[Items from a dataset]
▽

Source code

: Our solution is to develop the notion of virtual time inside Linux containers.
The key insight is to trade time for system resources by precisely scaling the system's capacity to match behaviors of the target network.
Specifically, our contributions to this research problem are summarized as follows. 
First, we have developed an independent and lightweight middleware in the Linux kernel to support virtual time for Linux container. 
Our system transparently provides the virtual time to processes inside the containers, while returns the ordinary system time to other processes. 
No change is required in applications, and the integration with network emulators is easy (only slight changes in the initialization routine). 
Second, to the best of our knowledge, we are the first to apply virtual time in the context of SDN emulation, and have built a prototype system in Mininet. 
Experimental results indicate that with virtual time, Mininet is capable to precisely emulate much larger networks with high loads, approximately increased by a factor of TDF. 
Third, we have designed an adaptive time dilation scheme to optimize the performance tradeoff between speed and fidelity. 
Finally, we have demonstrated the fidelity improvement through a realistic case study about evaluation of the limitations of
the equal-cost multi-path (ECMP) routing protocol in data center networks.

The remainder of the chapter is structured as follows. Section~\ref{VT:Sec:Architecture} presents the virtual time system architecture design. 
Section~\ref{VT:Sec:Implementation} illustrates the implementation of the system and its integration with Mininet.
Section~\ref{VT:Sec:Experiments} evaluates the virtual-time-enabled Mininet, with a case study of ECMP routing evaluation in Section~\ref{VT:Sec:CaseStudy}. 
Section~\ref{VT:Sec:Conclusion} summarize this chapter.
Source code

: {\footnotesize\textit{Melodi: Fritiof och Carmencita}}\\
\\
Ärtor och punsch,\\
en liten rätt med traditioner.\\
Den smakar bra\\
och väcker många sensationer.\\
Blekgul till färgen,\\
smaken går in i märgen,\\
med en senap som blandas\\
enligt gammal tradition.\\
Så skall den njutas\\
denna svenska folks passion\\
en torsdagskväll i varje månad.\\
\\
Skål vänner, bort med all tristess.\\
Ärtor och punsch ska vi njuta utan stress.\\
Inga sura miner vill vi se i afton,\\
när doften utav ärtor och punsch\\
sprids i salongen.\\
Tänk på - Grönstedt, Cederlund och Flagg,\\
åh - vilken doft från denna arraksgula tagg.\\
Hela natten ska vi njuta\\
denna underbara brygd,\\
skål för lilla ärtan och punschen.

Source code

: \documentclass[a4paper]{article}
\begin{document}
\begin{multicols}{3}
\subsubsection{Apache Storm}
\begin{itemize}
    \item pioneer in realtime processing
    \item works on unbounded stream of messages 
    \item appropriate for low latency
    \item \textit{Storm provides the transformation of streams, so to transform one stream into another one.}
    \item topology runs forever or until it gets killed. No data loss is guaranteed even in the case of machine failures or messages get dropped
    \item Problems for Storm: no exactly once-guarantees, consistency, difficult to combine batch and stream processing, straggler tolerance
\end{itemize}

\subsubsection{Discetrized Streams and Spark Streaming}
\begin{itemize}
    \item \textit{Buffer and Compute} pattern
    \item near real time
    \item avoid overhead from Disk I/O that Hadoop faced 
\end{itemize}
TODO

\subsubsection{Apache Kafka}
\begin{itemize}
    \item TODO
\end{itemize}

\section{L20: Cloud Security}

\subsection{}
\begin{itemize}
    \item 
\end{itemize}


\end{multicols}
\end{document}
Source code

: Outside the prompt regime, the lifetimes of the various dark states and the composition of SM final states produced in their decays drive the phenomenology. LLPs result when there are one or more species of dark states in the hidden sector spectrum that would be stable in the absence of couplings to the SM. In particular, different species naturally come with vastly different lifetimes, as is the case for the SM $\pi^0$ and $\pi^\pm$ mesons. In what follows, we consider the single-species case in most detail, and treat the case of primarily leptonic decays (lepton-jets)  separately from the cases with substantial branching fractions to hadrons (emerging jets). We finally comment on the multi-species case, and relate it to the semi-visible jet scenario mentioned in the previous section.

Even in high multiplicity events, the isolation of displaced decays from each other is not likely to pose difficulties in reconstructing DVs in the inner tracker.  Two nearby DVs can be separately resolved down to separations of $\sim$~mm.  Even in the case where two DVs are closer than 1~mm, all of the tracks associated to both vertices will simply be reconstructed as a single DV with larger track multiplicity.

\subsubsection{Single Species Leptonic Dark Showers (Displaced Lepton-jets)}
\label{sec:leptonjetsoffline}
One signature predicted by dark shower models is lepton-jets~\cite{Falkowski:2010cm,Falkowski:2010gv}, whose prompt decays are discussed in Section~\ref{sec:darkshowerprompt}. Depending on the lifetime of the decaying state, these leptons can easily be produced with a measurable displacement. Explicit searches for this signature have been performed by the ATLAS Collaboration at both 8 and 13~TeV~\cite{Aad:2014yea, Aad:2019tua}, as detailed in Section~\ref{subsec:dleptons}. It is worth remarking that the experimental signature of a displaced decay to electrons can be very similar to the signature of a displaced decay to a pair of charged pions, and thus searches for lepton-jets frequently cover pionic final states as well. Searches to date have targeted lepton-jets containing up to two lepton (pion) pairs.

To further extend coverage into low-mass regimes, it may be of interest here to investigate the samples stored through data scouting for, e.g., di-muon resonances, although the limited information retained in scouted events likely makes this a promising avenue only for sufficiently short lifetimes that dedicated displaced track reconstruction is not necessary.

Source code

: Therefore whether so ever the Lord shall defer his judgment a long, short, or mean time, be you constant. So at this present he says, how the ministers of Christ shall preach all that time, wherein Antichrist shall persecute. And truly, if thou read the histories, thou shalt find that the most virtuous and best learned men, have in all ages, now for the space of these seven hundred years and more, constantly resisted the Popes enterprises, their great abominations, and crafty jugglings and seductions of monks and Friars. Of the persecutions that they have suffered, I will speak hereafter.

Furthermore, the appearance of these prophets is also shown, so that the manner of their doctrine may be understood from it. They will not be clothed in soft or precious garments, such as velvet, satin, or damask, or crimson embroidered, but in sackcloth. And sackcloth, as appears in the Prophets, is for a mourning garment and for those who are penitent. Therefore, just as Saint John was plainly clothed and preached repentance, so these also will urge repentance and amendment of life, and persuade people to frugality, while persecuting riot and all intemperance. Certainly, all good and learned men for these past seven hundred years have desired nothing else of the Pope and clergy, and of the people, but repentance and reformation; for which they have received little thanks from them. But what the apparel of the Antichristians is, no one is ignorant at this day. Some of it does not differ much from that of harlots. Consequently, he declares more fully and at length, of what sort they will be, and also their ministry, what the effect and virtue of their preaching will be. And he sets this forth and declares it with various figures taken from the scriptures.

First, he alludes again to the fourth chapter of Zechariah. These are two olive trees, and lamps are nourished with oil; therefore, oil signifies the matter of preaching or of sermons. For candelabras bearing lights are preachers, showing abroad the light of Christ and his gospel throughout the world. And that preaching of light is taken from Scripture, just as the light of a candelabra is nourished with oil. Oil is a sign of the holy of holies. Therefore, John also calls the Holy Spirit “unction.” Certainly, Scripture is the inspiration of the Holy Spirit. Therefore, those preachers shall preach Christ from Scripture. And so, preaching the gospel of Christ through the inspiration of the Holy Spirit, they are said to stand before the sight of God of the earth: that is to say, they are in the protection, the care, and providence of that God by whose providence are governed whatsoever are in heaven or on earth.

△

#### Work to complete
The answer is the records above restated word for word from their opening line through the line that holds "Specifically, our contributions", both included, and nothing else.

#### Finished task
Source code

: Our solution is to develop the notion of virtual time inside Linux containers.
The key insight is to trade time for system resources by precisely scaling the system's capacity to match behaviors of the target network.
Specifically, our contributions to this research problem are summarized as follows. 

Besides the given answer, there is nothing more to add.